Anyway, /var/log/kern.log contains these 5 entries before the last lockup (8 minutes ago):

    Jan 24 16:07:35 bach kernel: [28972.823404] nouveau 0000:01:00.0: gr: TRAP ch 8 [007f6be000 chrome[2903]]
    Jan 24 16:07:35 bach kernel: [28972.823428] nouveau 0000:01:00.0: gr: GPC0/TPC0/MP trap: global 00000004 [MULTIPLE_WARP_ERRORS] warp 3f000d [OOR_REG]
    Jan 24 16:07:35 bach kernel: [28972.823437] nouveau 0000:01:00.0: gr: GPC0/TPC1/MP trap: global 00000004 [MULTIPLE_WARP_ERRORS] warp 3f000d [OOR_REG]
    Jan 24 16:07:39 bach kernel: [28977.119555] nouveau 0000:01:00.0: fifo: SCHED_ERROR 0a [CTXSW_TIMEOUT]
    Jan 24 16:07:39 bach kernel: [28977.119564] nouveau 0000:01:00.0: fifo: gr engine fault on channel 2, recovering...

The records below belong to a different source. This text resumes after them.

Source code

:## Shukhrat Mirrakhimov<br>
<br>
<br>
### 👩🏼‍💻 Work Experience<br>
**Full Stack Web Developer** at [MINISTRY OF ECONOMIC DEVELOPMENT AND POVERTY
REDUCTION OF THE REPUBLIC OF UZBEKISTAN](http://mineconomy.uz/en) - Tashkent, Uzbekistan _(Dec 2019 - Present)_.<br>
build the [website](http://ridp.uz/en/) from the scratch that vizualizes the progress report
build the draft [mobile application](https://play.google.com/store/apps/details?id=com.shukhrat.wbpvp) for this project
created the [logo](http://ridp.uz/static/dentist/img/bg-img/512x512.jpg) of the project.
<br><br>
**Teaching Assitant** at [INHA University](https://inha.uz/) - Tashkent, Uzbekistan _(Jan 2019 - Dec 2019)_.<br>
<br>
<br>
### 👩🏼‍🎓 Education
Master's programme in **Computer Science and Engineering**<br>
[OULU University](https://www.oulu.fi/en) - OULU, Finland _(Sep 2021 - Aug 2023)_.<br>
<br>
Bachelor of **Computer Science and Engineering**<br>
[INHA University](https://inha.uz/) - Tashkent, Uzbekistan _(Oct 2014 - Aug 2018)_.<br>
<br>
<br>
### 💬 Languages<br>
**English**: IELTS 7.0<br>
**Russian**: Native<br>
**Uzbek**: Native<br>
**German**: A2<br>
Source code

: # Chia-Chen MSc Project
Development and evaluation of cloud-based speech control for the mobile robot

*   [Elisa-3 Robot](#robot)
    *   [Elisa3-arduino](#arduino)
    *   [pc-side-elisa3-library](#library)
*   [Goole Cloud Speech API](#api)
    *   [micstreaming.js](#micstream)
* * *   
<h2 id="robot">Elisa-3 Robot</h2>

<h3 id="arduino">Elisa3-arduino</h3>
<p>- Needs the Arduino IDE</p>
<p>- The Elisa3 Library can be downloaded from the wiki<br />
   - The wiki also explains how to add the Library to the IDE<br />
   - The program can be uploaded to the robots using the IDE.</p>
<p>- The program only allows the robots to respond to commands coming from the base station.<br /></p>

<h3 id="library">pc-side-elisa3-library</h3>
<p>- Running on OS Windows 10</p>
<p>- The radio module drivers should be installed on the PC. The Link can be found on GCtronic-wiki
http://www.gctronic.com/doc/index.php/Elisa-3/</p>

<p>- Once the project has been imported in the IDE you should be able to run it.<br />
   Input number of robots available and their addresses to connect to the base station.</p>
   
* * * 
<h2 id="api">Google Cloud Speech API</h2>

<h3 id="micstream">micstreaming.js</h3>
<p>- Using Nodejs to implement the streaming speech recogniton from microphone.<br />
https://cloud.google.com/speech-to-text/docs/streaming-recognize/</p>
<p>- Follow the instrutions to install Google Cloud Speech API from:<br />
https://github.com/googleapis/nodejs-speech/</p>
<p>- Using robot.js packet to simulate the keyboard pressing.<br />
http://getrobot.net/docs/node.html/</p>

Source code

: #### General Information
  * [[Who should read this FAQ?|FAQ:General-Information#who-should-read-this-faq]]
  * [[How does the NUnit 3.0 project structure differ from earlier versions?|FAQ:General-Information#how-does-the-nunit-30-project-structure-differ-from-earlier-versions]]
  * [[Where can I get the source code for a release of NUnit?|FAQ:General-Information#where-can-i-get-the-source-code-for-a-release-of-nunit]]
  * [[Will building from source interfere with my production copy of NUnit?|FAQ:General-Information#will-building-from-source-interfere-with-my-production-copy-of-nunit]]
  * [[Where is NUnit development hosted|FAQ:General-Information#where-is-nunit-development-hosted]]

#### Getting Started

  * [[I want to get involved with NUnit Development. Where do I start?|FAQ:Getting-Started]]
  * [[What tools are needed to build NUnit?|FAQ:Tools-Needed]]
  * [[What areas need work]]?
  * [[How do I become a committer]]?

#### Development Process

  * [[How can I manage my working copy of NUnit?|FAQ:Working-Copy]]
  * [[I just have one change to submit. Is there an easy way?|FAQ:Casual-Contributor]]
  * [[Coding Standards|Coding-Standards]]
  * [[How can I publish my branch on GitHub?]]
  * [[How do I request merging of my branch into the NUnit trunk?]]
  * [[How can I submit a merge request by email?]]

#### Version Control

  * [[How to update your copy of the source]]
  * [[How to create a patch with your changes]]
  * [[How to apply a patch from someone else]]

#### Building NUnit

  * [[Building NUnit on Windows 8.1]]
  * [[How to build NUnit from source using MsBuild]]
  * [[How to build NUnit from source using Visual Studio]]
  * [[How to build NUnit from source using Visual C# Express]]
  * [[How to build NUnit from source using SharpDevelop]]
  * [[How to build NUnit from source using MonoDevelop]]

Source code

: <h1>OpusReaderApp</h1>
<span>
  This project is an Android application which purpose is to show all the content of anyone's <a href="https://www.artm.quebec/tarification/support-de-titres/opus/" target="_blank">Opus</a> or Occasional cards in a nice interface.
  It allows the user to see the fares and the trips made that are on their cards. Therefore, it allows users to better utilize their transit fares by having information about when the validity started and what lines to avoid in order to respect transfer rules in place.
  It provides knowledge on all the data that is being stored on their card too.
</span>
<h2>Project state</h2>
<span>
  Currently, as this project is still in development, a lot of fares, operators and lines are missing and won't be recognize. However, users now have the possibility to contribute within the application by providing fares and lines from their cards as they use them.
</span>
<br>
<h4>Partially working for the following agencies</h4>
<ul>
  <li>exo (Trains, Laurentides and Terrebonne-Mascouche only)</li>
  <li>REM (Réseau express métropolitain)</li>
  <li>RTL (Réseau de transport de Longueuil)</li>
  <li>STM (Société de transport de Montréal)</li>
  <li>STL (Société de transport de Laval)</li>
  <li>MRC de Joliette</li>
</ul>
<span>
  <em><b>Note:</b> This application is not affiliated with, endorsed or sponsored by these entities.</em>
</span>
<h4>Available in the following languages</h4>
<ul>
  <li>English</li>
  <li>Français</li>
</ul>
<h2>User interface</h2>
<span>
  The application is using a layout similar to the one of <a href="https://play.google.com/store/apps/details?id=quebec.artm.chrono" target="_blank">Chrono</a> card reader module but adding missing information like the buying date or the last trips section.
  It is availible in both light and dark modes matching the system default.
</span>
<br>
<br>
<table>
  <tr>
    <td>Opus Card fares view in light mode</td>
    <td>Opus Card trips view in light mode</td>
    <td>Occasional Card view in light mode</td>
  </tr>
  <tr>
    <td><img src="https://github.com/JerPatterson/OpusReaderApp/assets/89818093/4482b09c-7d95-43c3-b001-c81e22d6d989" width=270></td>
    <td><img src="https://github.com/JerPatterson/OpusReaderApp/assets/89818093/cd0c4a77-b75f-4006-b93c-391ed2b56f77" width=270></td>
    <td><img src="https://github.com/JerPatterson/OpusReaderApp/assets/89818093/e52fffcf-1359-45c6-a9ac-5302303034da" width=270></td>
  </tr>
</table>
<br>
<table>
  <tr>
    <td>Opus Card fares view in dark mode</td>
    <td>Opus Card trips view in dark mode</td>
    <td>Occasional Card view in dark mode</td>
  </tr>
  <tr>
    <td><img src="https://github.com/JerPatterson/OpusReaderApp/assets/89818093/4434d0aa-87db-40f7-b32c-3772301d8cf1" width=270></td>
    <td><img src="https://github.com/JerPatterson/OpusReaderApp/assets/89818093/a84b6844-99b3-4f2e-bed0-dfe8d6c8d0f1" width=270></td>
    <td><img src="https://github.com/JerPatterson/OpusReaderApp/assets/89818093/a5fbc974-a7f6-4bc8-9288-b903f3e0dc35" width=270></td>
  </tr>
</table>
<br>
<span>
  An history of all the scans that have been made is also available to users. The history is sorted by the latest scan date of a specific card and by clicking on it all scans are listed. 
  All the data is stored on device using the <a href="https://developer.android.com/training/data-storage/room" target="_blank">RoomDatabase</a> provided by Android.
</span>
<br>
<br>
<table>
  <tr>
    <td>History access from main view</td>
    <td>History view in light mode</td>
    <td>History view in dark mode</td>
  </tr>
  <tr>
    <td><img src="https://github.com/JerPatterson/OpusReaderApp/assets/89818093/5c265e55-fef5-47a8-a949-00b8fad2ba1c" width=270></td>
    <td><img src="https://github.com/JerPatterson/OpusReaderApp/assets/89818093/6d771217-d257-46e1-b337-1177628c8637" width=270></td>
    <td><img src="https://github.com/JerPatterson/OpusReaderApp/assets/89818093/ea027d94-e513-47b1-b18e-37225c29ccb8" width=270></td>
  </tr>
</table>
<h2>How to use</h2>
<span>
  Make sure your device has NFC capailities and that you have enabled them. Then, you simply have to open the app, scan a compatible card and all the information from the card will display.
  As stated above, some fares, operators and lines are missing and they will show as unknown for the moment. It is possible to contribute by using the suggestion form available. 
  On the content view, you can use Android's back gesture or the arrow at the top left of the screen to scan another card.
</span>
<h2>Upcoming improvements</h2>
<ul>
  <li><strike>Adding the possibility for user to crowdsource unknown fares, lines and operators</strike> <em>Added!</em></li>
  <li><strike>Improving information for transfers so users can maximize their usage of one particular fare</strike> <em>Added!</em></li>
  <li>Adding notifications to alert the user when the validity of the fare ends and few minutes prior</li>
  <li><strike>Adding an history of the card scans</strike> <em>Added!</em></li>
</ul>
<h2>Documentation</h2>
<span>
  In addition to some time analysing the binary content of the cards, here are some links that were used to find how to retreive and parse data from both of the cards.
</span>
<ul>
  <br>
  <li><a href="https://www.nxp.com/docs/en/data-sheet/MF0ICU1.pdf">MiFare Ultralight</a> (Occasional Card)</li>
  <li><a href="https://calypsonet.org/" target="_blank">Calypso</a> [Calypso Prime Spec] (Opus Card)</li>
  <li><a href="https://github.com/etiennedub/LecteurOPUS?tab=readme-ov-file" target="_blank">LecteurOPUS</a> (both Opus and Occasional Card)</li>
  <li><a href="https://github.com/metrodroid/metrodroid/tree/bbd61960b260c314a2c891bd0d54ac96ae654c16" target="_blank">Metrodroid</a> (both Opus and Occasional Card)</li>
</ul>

which seems to indicate some new information for me: Chrome might be triggering a graphics engine issue. I'll do some Googling to see what might be amiss. Still, if KDE can figure a way to capture some four fingered salutes, it would be nice. (Ctl-Alt-Shift-PageUp/PageDown/SomethingOrAnotherToSayRestartKDE).

I'll post something after my Google session.
Comment 4 bkorb 2018-01-25 00:37:35 UTC
It has been known for at least 2 years.
Here's a link to RedHat:

https://bugs.freedesktop.org/show_bug.cgi?id=93629

the cause is still unknown, but I'm guessing if I dump the "nouveau" c**p, and use Nvidia directly instead, I'll be happy again.
Comment 5 bkorb 2018-01-25 23:15:56 UTC
I can now confirm it is a nouveau driver issue. By switching to Nvidia, the desktop has become stable.

However, despite the fact the lockup is triggered by a graphics engine fault (and you-all can't do much about that), there are some things KDE can do to make life easier on the victims.

Presumably, I cannot use Ctl-Alt-Shift-F1/PageUp/PageDown because keyboard events are all delivered to a non-responsive thread. You could add a watchdog timer thread that would restart KDE after a sufficiently long time. Viz., if the keyboard events remain untouched for a few seconds, it's likely something pretty bad is going on.